COLUMN: Trump can cut the fat, but can he actually balance the budget?
Published 9:17 am Friday, February 14, 2025
- Elon Musk has seen Tesla shed more than $240 billion in value this year.
The federal government’s prodigious aptitude for spending money is hardly a secret.
Indeed, the feds’ profligacy has inspired jokes, and provoked outrage from watchdog groups, for decades.
Reports of exorbitantly priced toilet seats and hammers are part of American lore.
Dismay over this addiction to tax dollars has been decidedly nonpartisan.
Although the level of hyperbole from different political persuasions varies dramatically depending on which party has control of Congress.
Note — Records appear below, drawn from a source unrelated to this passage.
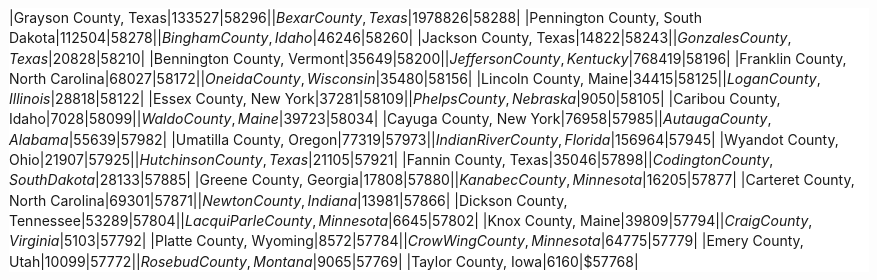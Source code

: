 |Grayson County, Texas|133527|$58296|
|Bexar County, Texas|1978826|$58288|
|Pennington County, South Dakota|112504|$58278|
|Bingham County, Idaho|46246|$58260|
|Jackson County, Texas|14822|$58243|
|Gonzales County, Texas|20828|$58210|
|Bennington County, Vermont|35649|$58200|
|Jefferson County, Kentucky|768419|$58196|
|Franklin County, North Carolina|68027|$58172|
|Oneida County, Wisconsin|35480|$58156|
|Lincoln County, Maine|34415|$58125|
|Logan County, Illinois|28818|$58122|
|Essex County, New York|37281|$58109|
|Phelps County, Nebraska|9050|$58105|
|Caribou County, Idaho|7028|$58099|
|Waldo County, Maine|39723|$58034|
|Cayuga County, New York|76958|$57985|
|Autauga County, Alabama|55639|$57982|
|Umatilla County, Oregon|77319|$57973|
|Indian River County, Florida|156964|$57945|
|Wyandot County, Ohio|21907|$57925|
|Hutchinson County, Texas|21105|$57921|
|Fannin County, Texas|35046|$57898|
|Codington County, South Dakota|28133|$57885|
|Greene County, Georgia|17808|$57880|
|Kanabec County, Minnesota|16205|$57877|
|Carteret County, North Carolina|69301|$57871|
|Newton County, Indiana|13981|$57866|
|Dickson County, Tennessee|53289|$57804|
|Lac qui Parle County, Minnesota|6645|$57802|
|Knox County, Maine|39809|$57794|
|Craig County, Virginia|5103|$57792|
|Platte County, Wyoming|8572|$57784|
|Crow Wing County, Minnesota|64775|$57779|
|Emery County, Utah|10099|$57772|
|Rosebud County, Montana|9065|$57769|
|Taylor County, Iowa|6160|$57768|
(Or occupies the White House. Although Congress, not the president, doles out dollars, blame for outlandish expenditures often targets the executive branch. President Trump, who seems to consider the separation of powers something of a suggestion rather than a constitutional edict, has contributed much recently to this confusion about who is most responsible for America’s habitual deficit spending.)
But now, in the first month of Trump’s second term, stale rhetoric has been overwhelmed by action.
The intense scrutiny of the federal budget that Trump promised during the campaign has come to pass.
Even without his unique brand of bluster, this effort was destined to prompt hyperbole.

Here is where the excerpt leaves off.